Here's a piece that we forgot to link to recently, an interview on British design blog Dads and Design with johnson banks' Creative Director, Michael Johnson.
Dads and Design was set up by a team of, er, Dads in design who, in their words, 'who can’t remember what they used to do with all their spare time' and 'whose coffee consumption has gone through the roof'.
There's a brief extract below, and the full interview is here.
D.A.D: Have your kids ever actively helped out on a project – maybe with research for a project like the Science Museum?
MJ: Well, there’s often been discussion around the kitchen table, and yes they’ve been in various photoshoots (of course). Whether they’ve actively influenced a project directly is a bit debatable. But I did go through a stage of designing children’s books that never quite got off the ground. Maybe they will finally make it into print for the grandchildren…

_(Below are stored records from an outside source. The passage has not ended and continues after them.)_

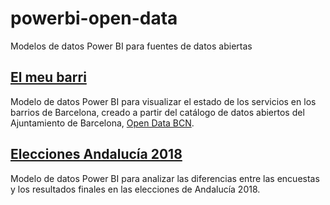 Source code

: # powerbi-open-data
Modelos de datos Power BI para fuentes de datos abiertas

## [El meu barri](master/el-meu-barri)
Modelo de datos Power BI para visualizar el estado de los servicios en los barrios de Barcelona, creado a partir del catálogo de datos abiertos del Ajuntamiento de Barcelona, [Open Data BCN](http://opendata-ajuntament.barcelona.cat).

## [Elecciones Andalucía 2018](elecciones-andalucia-2018)
Modelo de datos Power BI para analizar las diferencias entre las encuestas y los resultados finales en las elecciones de Andalucía 2018.
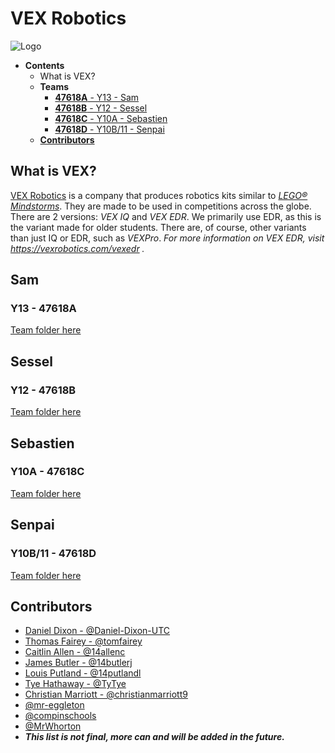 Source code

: # VEX Robotics
![Logo](http://olp.utcsheffield.org.uk/images/utc-sheffield-olp.png "Logo")

* __Contents__
  - What is VEX?
  - __Teams__
    + [__47618A__ - Y13 - Sam](#sam)
    + [__47618B__ - Y12 - Sessel](#sessel)
    + [__47618C__ - Y10A - Sebastien](#sebastien)
    + [__47618D__ - Y10B/11 - Senpai](#senpai)
  - [__Contributors__](#contributors)

## What is VEX?
[VEX Robotics](https://www.vexrobotics.com) is a company that produces robotics kits similar to [*LEGO® Mindstorms*](https://www.lego.com/en-gb/mindstorms). They are made to be used in competitions across the globe. There are 2 versions: *VEX IQ* and *VEX EDR*. We primarily use EDR, as this is the variant made for older students. There are, of course, other variants than just IQ or EDR, such as *VEXPro*.
*For more information on VEX EDR, visit https://vexrobotics.com/vexedr .*

## Sam
### Y13 - 47618A
[Team folder here](https://github.com/UTCSheffield/VEX-Robotics/tree/master/Sam)

## Sessel
### Y12 - 47618B
[Team folder here](https://github.com/UTCSheffield/VEX-Robotics/tree/master/Sessel)

## Sebastien
### Y10A - 47618C
[Team folder here](https://github.com/UTCSheffield/VEX-Robotics/tree/master/Sebastien)

## Senpai
### Y10B/11 - 47618D
[Team folder here](https://github.com/UTCSheffield/VEX-Robotics/tree/master/Senpai)

## Contributors
- [Daniel Dixon - @Daniel-Dixon-UTC](https://github.com/Daniel-Dixon-UTC)
- [Thomas Fairey - @tomfairey](https://github.com/tomfairey)
- [Caitlin Allen - @14allenc](https://github.com/14allenc)
- [James Butler - @14butlerj](https://github.com/14butlerj)
- [Louis Putland - @14putlandl](https://github.com/14putlandj)
- [Tye Hathaway - @TyTye](https://github.com/TyTye)
- [Christian Marriott - @christianmarriott9](https://github.com/christianmarriott9)
- [@mr-eggleton](https://github.com/mr-eggleton)
- [@compinschools](https://github.com/compinschools)
- [@MrWhorton](https://github.com/MrWhorton)
- ***This list is not final, more can and will be added in the future.***
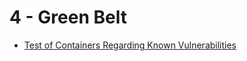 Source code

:# 4 - Green Belt

- [Test of Containers Regarding Known Vulnerabilities](test-test-of-infrastructure-components-regarding-known-vulnerabilities.md)
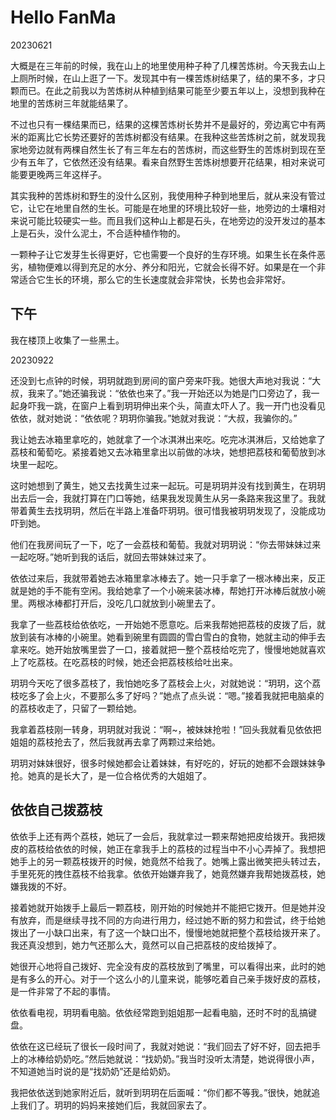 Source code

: # Hello FanMa 

20230621

大概是在三年前的时候，我在山上的地里使用种子种了几棵苦炼树。今天我去山上上厕所时候，在山上逛了一下。发现其中有一棵苦炼树结果了，结的果不多，才只颗而已。在此之前我以为苦炼树从种植到结果可能至少要五年以上，没想到我种在地里的苦炼树三年就能结果了。

不过也只有一棵结果而已，结果的这棵苦炼树长势并不是最好的，旁边离它中有两米的距离比它长势还要好的苦炼树都没有结果。在我种这些苦炼树之前，就发现我家地旁边就有两棵自然生长了有三年左右的苦炼树，而这些野生的苦炼树到现在至少有五年了，它依然还没有结果。看来自然野生苦炼树想要开花结果，相对来说可能要更晚两三年这样子。

其实我种的苦炼树和野生的没什么区别，我使用种子种到地里后，就从来没有管过它，让它在地里自然的生长。可能是在地里的环境比较好一些，地旁边的土壤相对来说可能比较硬实一些。而且我们这种山上都是石头，在地旁边的没开发过的基本上是石头，没什么泥土，不合适种植作物的。

一颗种子让它发芽生长得更好，它也需要一个良好的生存环境。如果生长在条件恶劣，植物便难以得到充足的水分、养分和阳光，它就会长得不好。如果是在一个非常适合它生长的环境，那么它的生长速度就会非常快，长势也会非常好。

## 下午

我在楼顶上收集了一些黑土。

20230922

还没到七点钟的时候，玥玥就跑到房间的窗户旁来吓我。她很大声地对我说：“大叔，我来了。”她还骗我说：“依依也来了。”我一开始还以为她是门口旁边了，我一起身吓我一跳，在窗户上看到玥玥伸出来个头，简直太吓人了。我一开门也没看见依依，就对她说：“依依呢？玥玥你骗我。”她就对我说：“大叔，我骗你的。”

我让她去冰箱里拿吃的，她就拿了一个冰淇淋出来吃。吃完冰淇淋后，又给她拿了荔枝和葡萄吃。紧接着她又去冰箱里拿出以前做的冰块，她想把荔枝和葡萄放到冰块里一起吃。

这时她想到了黄生，她又去找黄生过来一起玩。可是玥玥并没有找到黄生，在玥玥出去后一会，我就打算在门口等她，结果我发现黄生从另一条路来我这里了。我就带着黄生去找玥玥，然后在半路上准备吓玥玥。很可惜我被玥玥发现了，没能成功吓到她。

他们在我房间玩了一下，吃了一会荔枝和葡萄。我就对玥玥说：“你去带妹妹过来一起吃呀。”她听到我的话后，就回去带妹妹过来了。

依依过来后，我就带着她去冰箱里拿冰棒去了。她一只手拿了一根冰棒出来，反正就是她的手不能有空闲。我给她拿了一个小碗来装冰棒，帮她打开冰棒后就放小碗里。两根冰棒都打开后，没吃几口就放到小碗里去了。

我拿了一些荔枝给依依吃，一开始她不愿意吃。后来我帮她把荔枝的皮拨了后，就放到装有冰棒的小碗里。她看到碗里有圆圆的雪白雪白的食物，她就主动的伸手去拿来吃。她开始放嘴里尝了一口，接着就把一整个荔枝给吃完了，慢慢地她就喜欢上了吃荔枝。在吃荔枝的时候，她还会把荔枝核给吐出来。

玥玥今天吃了很多荔枝了，我怕她吃多了荔枝会上火，对就她说：“玥玥，这个荔枝吃多了会上火，不要那么多了好吗？”她点了点头说：“嗯。”接着我就把电脑桌的的荔枝收走了，只留了一颗给她。

我拿着荔枝刚一转身，玥玥就对我说：“啊~，被妹妹抢啦！”回头我就看见依依把姐姐的荔枝抢去了，然后我就再去拿了两颗过来给她。

玥玥对妹妹很好，很多时候她都会让着妹妹，有好吃的，好玩的她都不会跟妹妹争抢。她真的是长大了，是一位合格优秀的大姐姐了。

## 依依自己拨荔枝

依依手上还有两个荔枝，她玩了一会后，我就拿过一颗来帮她把皮给拨开。我把拨皮的荔枝给依依的时候，她正在拿我手上的荔枝的过程当中不小心弄掉了。我想把她手上的另一颗荔枝拨开的时候，她竟然不给我了。她嘴上露出微笑把头转过去，手里死死的拽住荔枝不给我拿。依依开始嫌弃我了，她竟然嫌弃我帮她拨荔枝，她嫌我拨的不好。

接着她就开始拨手上最后一颗荔枝，刚开始的时候她并不能把它拨开。但是她并没有放弃，而是继续寻找不同的方向进行用力，经过她不断的努力和尝试，终于给她拨出了一小缺口出来，有了这一个缺口出不，慢慢地她就把整个荔枝给拨开来了。我还真没想到，她力气还那么大，竟然可以自己把荔枝的皮给拨掉了。

她很开心地将自己拨好、完全没有皮的荔枝放到了嘴里，可以看得出来，此时的她是有多么的开心。对于一个这么小的儿童来说，能够吃着自己亲手拨好皮的荔枝，是一件非常了不起的事情。

依依看电视，玥玥看电脑。依依经常跑到姐姐那一起看电脑，还时不时的乱搞键盘。

依依在这已经玩了很长一段时间了，我就对她说：“我们回去了好不好，回去把手上的冰棒给奶奶吃。”然后她就说：“找奶奶。”我当时没听太清楚，她说得很小声，不知道她当时说的是“找奶奶”还是给奶奶。

我把依依送到她家附近后，就听到玥玥在后面喊：“你们都不等我。”很快，她就追上我们了。玥玥的妈妈来接她们后，我就回家去了。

D.A.D: johnson banks seems to have made a shift into working with clients that make a real difference in the world – charities and educational organisations. Has this shift been in anyway influenced by fatherhood and a want to preserve a decent future for your kids?

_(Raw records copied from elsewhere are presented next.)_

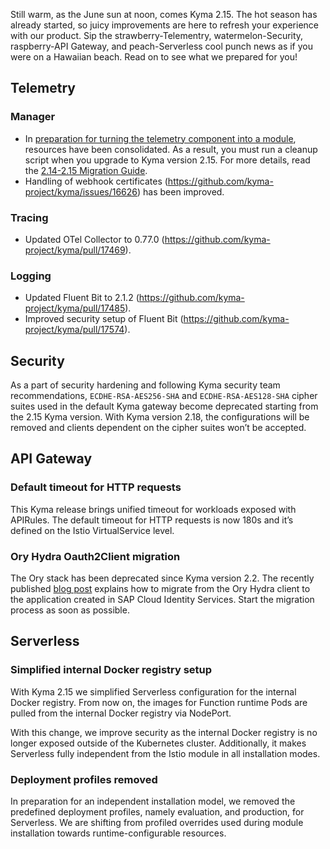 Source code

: Still warm, as the June sun at noon, comes Kyma 2.15. The hot season has already started, so juicy improvements are here to refresh your experience with our product. Sip the strawberry-Telementry, watermelon-Security, raspberry-API Gateway, and peach-Serverless cool punch news as if you were on a Hawaiian beach. Read on to see what we prepared for you!

## Telemetry
### Manager
- In [preparation for turning the telemetry component into a module](https://github.com/kyma-project/telemetry-manager/issues/150), resources have been consolidated. As a result, you must run a cleanup script when you upgrade to Kyma version 2.15. For more details, read the [2.14-2.15 Migration Guide](https://github.com/kyma-project/kyma/blob/main/docs/migration-guide-2.14-2.15.md).
- Handling of webhook certificates (https://github.com/kyma-project/kyma/issues/16626) has been improved.

### Tracing
- Updated OTel Collector to 0.77.0 (https://github.com/kyma-project/kyma/pull/17469).

### Logging
- Updated Fluent Bit to 2.1.2 (https://github.com/kyma-project/kyma/pull/17485).
- Improved security setup of Fluent Bit (https://github.com/kyma-project/kyma/pull/17574).

## Security
As a part of security hardening and following Kyma security team recommendations, `ECDHE-RSA-AES256-SHA` and `ECDHE-RSA-AES128-SHA` cipher suites used in the default Kyma gateway become deprecated starting from the 2.15 Kyma version. With Kyma version 2.18, the configurations will be removed and clients dependent on the cipher suites won’t be accepted.

## API Gateway
### Default timeout for HTTP requests
This Kyma release brings unified timeout for workloads exposed with APIRules. The default timeout for HTTP requests is now 180s and it’s defined on the Istio VirtualService level.

### Ory Hydra Oauth2Client migration 
The Ory stack has been deprecated since Kyma version 2.2. The recently published [blog post](https://blogs.sap.com/2023/06/06/sap-btp-kyma-runtime-ory-hydra-oauth2-client-migration/) explains how to migrate from the Ory Hydra client to the application created in SAP Cloud Identity Services. Start the migration process as soon as possible. 

## Serverless
### Simplified internal Docker registry setup
With Kyma 2.15 we simplified Serverless configuration for the internal Docker registry. From now on, the images for Function runtime Pods are pulled from the internal Docker registry via NodePort.

With this change, we improve security as the internal Docker registry is no longer exposed outside of the Kubernetes cluster. Additionally, it makes Serverless fully independent from the Istio module in all installation modes.

### Deployment profiles removed
In preparation for an independent installation model, we removed the predefined deployment profiles, namely evaluation, and production, for Serverless. We are shifting from profiled overrides used during module installation towards runtime-configurable resources.
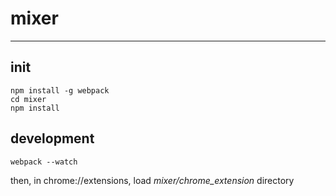 # mixer
-----------

## init

    npm install -g webpack
    cd mixer
    npm install

## development

    webpack --watch
    
then, in chrome://extensions, load *mixer/chrome_extension* directory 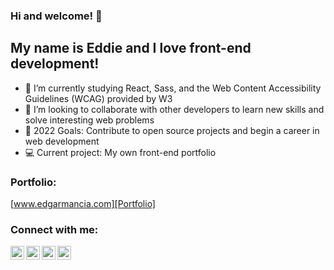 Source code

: ### Hi and welcome! 👋 

## My name is Eddie and I love front-end development! 

- 🌱 I’m currently studying React, Sass, and the Web Content Accessibility Guidelines (WCAG) provided by W3
- 🙌 I’m looking to collaborate with other developers to learn new skills and solve interesting web problems
- 🥅 2022 Goals: Contribute to open source projects and begin a career in web development
- 💻 Current project: My own front-end portfolio 

### Portfolio: 
[www.edgarmancia.com][Portfolio]

### Connect with me:

[<img align="left" alt="Edgar Mancia | LinkedIn" width="22px" src="https://img.icons8.com/material-outlined/24/000000/linkedin--v1.png" />][LinkedIn]
[<img align="left" alt="Edgar Mancia | Leetcode" width="22px" src="https://img.icons8.com/external-tal-revivo-shadow-tal-revivo/24/000000/external-level-up-your-coding-skills-and-quickly-land-a-job-logo-shadow-tal-revivo.png" />][Leetcode]
[<img align="left" alt="Edgar Mancia | Codepen" width="22px" src="https://img.icons8.com/windows/32/000000/codepen.png" />][Codepen]
[<img align="left" alt="Edgar Mancia | Instagram" width="22px" src="https://img.icons8.com/material-outlined/24/000000/instagram-new--v1.png" />][Instagram]


<br />

[Portfolio]: http://www.edgarmancia.com/
[LinkedIn]: https://www.linkedin.com/in/edgarmancia/
[Leetcode]: https://leetcode.com/eddiemm/
[Codepen]: https://codepen.io/eddiemm
[Instagram]: https://www.instagram.com/eddiemm_/
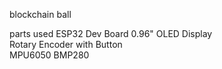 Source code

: blockchain ball 

parts used 
ESP32 Dev Board
0.96" OLED Display	
Rotary Encoder with Button	
MPU6050
BMP280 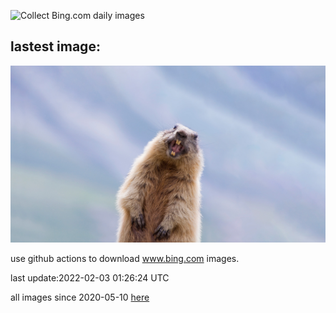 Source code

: ![Collect Bing.com daily images](https://github.com/counter2015/bing-daily-images/workflows/Collect%20Bing.com%20daily%20images/badge.svg)
## lastest image:
![](images/GHDMarmot.jpg)

use github actions to download www.bing.com images.

last update:2022-02-03 01:26:24 UTC

all images since 2020-05-10 [here](https://github.com/counter2015/bing-daily-images/tree/master/images) 
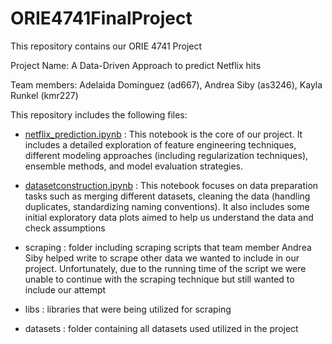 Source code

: # ORIE4741FinalProject
This repository contains our ORIE 4741 Project

Project Name: A Data-Driven Approach to predict Netflix hits

Team members: Adelaida Dominguez (ad667), Andrea Siby (as3246), Kayla Runkel (kmr227)

This repository includes the following files:

- [netflix_prediction.ipynb](netflix_predictor.ipynb) : This notebook is the core of our project. It includes a detailed exploration of feature engineering techniques, different modeling approaches (including regularization techniques), ensemble methods, and model evaluation strategies.
  
- [datasetconstruction.ipynb](datasetconstruction.ipynb) : This notebook focuses on data preparation tasks such as merging different datasets, cleaning the data (handling duplicates, standardizing naming conventions). It also includes some initial exploratory data plots aimed to help us understand the data and check assumptions

- scraping : folder including scraping scripts that team member Andrea Siby helped write to scrape other data we wanted to include in our project. Unfortunately, due to the running time of the script we were unable to continue with the scraping technique but still wanted to include our attempt

- libs : libraries that were being utilized for scraping

- datasets : folder containing all datasets used utilized in the project

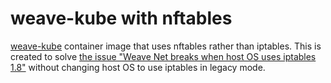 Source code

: # weave-kube with nftables

[weave-kube](https://hub.docker.com/r/weaveworks/weave-kube) container image that uses nftables rather than iptables.
This is created to solve [the issue "Weave Net breaks when host OS uses iptables 1.8"](https://github.com/weaveworks/weave/issues/3465) without changing host OS to use iptables in legacy mode.

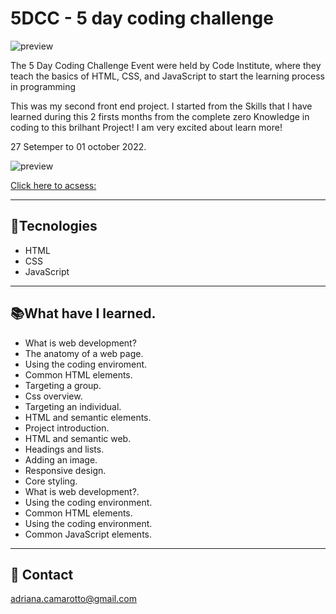 # 5DCC - 5 day coding challenge

![preview](https://ci5.googleusercontent.com/proxy/5i6c51q8JSqP1xqoe4-Uuih3bNevFTgQ4CQTLxZ_txl9lXLQSCK6_8G-FVbS6WyGeSabW52LlHcdJPUsCVeT0I8idZklz98mOk6PtUfMPo7Ep-0tnaGMrgsKe31n4znWBrR0egCEmWFNOSJOShDrWpKlVRD7T0HYKTCYBlrJ8wMMBCPnVKI-6d_7PLpdwIbqD9nSsra2nCu296TKbPxHFfDz=s0-d-e1-ft#https://hs-4060571.f.hubspotemail.net/hub/4060571/hubfs/code-institute-logo.jpg?width=30&height=20&upscale=true&name=code-institute-logo.jpg)

The 5 Day Coding Challenge Event were held by Code Institute, where they teach the basics of HTML, CSS, and JavaScript  to start the learning process in programming

This was my second front end project. I started from the Skills that I have learned during this 2 firsts months from the complete zero Knowledge in coding to this brilhant Project! I am very excited about learn more!

27 Setemper to 01 october 2022. 

![preview](./.github/preview(2).png)

[Click here to acsess:](https://adriana-camarotto.github.io/Brigadeiro-Recipe/)

---

## 🚀Tecnologies

- HTML
- CSS
- JavaScript

---

## 📚What have I learned.

- What is web development?
- The anatomy of a web page.
- Using the coding enviroment.
- Common HTML elements.
- Targeting a group.
- Css overview.
- Targeting an individual.
- HTML and semantic elements.
- Project introduction.
- HTML and semantic web.
- Headings and lists.
- Adding an image.
- Responsive design.
- Core styling.
- What is web development?.
- Using the coding environment.
- Common HTML elements.
- Using the coding environment.
- Common JavaScript elements.

---

## 📧 Contact

adriana.camarotto@gmail.com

MJ: The desire to want to make a ‘difference’ with what we do really started in the ’90s when I found I was far more motivated and engaged by projects that really seemed to have some sort of societal impact. We did, for example, a well known set of posters once for the British Council that contrasted old and new Britain – they grabbed all the headlines...
...but I was secretly much more taken with a parallel set that grappled with the idiosyncrasies of the English language. Once I realised that they were being put in hundreds of classrooms worldwide and might help someone learn a language, the penny kind of dropped.
Then when we got the chance to redesign Shelter’s identity that opened a lot of not-for-profit doors, the Science Museum attracted cultural projects, and it all kind of grew from there. I guess, perhaps, subconsciously, I may be pursuing this for the kids?
I definitely think that the creative world needs a few more role models that value ‘doing good’ a bit more than just doing ‘good projects’ for the makers of fizzy drinks and trainers. So I have a much wider view of this now – at first I thought it was intriguing to help hundreds and raise thousands. Now we’re helping millions and aiming to raise billions.